Don't you just love this web site that demonstrates time and time again what America is all about. You say, I say, Freelance hunters say, Minnesota hunters say, Fargo hunters say, the outfitters say, the senators say, the representatives say, Cannonball says, Sheldon Schlect says, Medina outfitters say, a farm family from Pingree says and we actually get to say what we believe. Then a bunch of guys with names like goosepig, hardwater man, quack, zogman, rap, bioman and muskrat (check out this guys picture) get to say what they want and these guys with names like these actually get to go out into the woods and bear arms and their voices are important and have real meaning. Only in America and for this I am very thankful!!! Enjoy the discussion from all of you!! Keep up the good work!!!


----------



## muskat (Mar 5, 2002)

Hey DJ, its actually muskat, but I will allow the error. As far as the pic, I had to go with a classic character from the funnies movie ever created, "Spaceballs."


----------



## KEN W (Feb 22, 2002)

His name was BARF right?


----------



## nodakoutdoors.com (Feb 27, 2002)

Yup!
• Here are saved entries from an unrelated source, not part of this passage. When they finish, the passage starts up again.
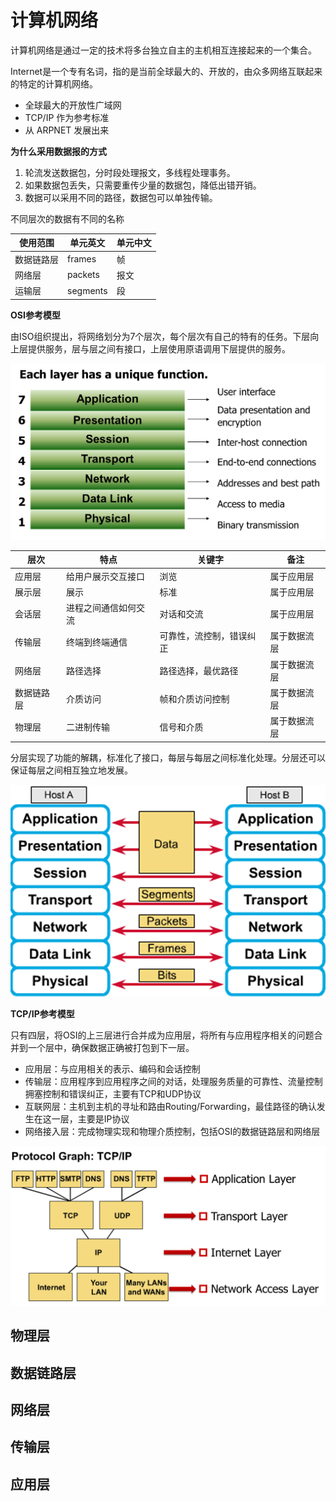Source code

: # 计算机网络

计算机网络是通过一定的技术将多台独立自主的主机相互连接起来的一个集合。

Internet是一个专有名词，指的是当前全球最大的、开放的，由众多网络互联起来的特定的计算机网络。

* 全球最大的开放性广域网
* TCP/IP 作为参考标准
* 从 ARPNET 发展出来

**为什么采用数据报的方式**

1. 轮流发送数据包，分时段处理报文，多线程处理事务。
2. 如果数据包丢失，只需要重传少量的数据包，降低出错开销。
3. 数据可以采用不同的路径，数据包可以单独传输。

不同层次的数据有不同的名称

| 使用范围	| 单元英文	| 单元中文 |
| ---------- | -------- | --------- |
|数据链路层	|frames	|帧 |
|网络层	|packets	|报文 |
|运输层	|segments|	段 |

**OSI参考模型**

由ISO组织提出，将网络划分为7个层次，每个层次有自己的特有的任务。下层向上层提供服务，层与层之间有接口，上层使用原语调用下层提供的服务。

![OSI](./images/OSI.png)


| 层次         | 特点                   | 关键字                     | 备注            |
|--------------|------------------------|----------------------------|-----------------|
| 应用层       | 给用户展示交互接口     | 浏览                       | 属于应用层      |
| 展示层       | 展示                   | 标准                       | 属于应用层      |
| 会话层       | 进程之间通信如何交流   | 对话和交流                 | 属于应用层      |
| 传输层       | 终端到终端通信         | 可靠性，流控制，错误纠正   | 属于数据流层    |
| 网络层       | 路径选择               | 路径选择，最优路径         | 属于数据流层    |
| 数据链路层   | 介质访问               | 帧和介质访问控制           | 属于数据流层    |
| 物理层       | 二进制传输             | 信号和介质                 | 属于数据流层    |

分层实现了功能的解耦，标准化了接口，每层与每层之间标准化处理。分层还可以保证每层之间相互独立地发展。

![PDU](./images/PDU.png)

**TCP/IP参考模型**

只有四层，将OSI的上三层进行合并成为应用层，将所有与应用程序相关的问题合并到一个层中，确保数据正确被打包到下一层。

* 应用层：与应用相关的表示、编码和会话控制
* 传输层：应用程序到应用程序之间的对话，处理服务质量的可靠性、流量控制拥塞控制和错误纠正，主要有TCP和UDP协议
* 互联网层：主机到主机的寻址和路由Routing/Forwarding，最佳路径的确认发生在这一层，主要是IP协议
* 网络接入层：完成物理实现和物理介质控制，包括OSI的数据链路层和网络层

![TCP](./images/TCP.png)

## 物理层

## 数据链路层

## 网络层

## 传输层

## 应用层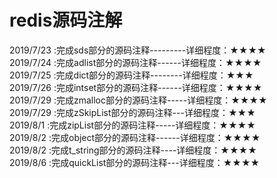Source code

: ﻿# redis源码注解  
2019/7/23 :完成sds部分的源码注释---------详细程度：★★★★  
2019/7/24 :完成adlist部分的源码注释------详细程度：★★★★  
2019/7/25 :完成dict部分的源码注释--------详细程度：★★★   
2019/7/26 :完成intset部分的源码注释------详细程度：★★★★   
2019/7/29 :完成zmalloc部分的源码注释-----详细程度：★★★★   
2019/7/29 :完成zSkipList部分的源码注释---详细程度：★★★   
2019/8/1  :完成zipList部分的源码注释-----详细程度：★★★★   
2019/8/2  :完成object部分的源码注释------详细程度：★★★★   
2019/8/2  :完成t_string部分的源码注释----详细程度：★★★★   
2019/8/6  :完成quickList部分的源码注释---详细程度：★★★★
He's a MOG...half man, half dog.....sorry, gotta love that movie. :rollin:


----------



## Ron Gilmore (Jan 7, 2003)

Hey Muskat are you planing on wearing that on Sat to the town hall meeting. I bet you will be the best dressed waterfowler in attendance. How does this work in the spring for laying out in the decoys. Hope to see you and all that can attend on saturday.

Ron


----------



## muskat (Mar 5, 2002)

If I can round up a pair of BARF ears and costume by Saturday, I will wear it, although I think it is highly unlikely.


----------



## Qwack (May 25, 2002)

Muskat,

I honestly thought that was a picture of you from your last Halloween party. And all this time I've been looking for "John Candy" on campus. Too funny!


----------